◆ **WHAT IS BEING ASKED**
The answer should be each line from the entries below that has the word "uses" in it.

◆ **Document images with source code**
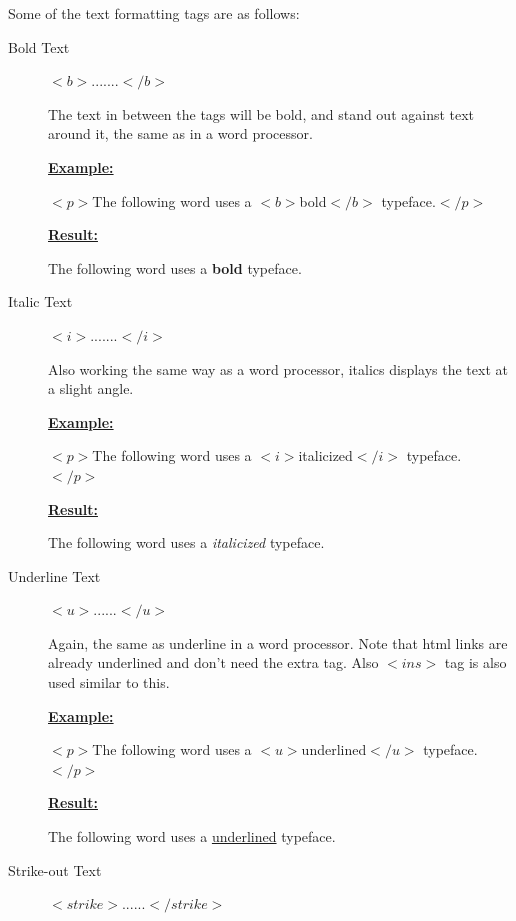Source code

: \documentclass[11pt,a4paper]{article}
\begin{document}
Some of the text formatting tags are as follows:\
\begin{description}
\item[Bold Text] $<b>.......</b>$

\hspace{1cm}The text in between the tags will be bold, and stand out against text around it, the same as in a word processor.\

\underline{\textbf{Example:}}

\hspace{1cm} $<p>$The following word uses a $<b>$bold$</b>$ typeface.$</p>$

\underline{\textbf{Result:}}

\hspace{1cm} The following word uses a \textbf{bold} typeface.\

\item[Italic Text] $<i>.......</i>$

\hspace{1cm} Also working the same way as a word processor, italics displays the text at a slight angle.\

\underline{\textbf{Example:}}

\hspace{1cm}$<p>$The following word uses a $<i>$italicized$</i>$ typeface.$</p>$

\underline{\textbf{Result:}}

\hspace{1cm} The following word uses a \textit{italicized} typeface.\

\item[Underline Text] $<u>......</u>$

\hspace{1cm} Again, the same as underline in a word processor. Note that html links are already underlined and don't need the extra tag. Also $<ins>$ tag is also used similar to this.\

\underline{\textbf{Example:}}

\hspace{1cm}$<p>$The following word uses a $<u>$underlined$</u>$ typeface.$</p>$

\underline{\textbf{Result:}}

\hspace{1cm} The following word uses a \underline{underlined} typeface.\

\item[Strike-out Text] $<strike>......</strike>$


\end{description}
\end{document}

◆ **ANSWER TO THE PROBLEM**
\hspace{1cm} $<p>$The following word uses a $<b>$bold$</b>$ typeface.$</p>$
\hspace{1cm} The following word uses a \textbf{bold} typeface.\
\hspace{1cm}$<p>$The following word uses a $<i>$italicized$</i>$ typeface.$</p>$
\hspace{1cm} The following word uses a \textit{italicized} typeface.\
\hspace{1cm}$<p>$The following word uses a $<u>$underlined$</u>$ typeface.$</p>$
\hspace{1cm} The following word uses a \underline{underlined} typeface.\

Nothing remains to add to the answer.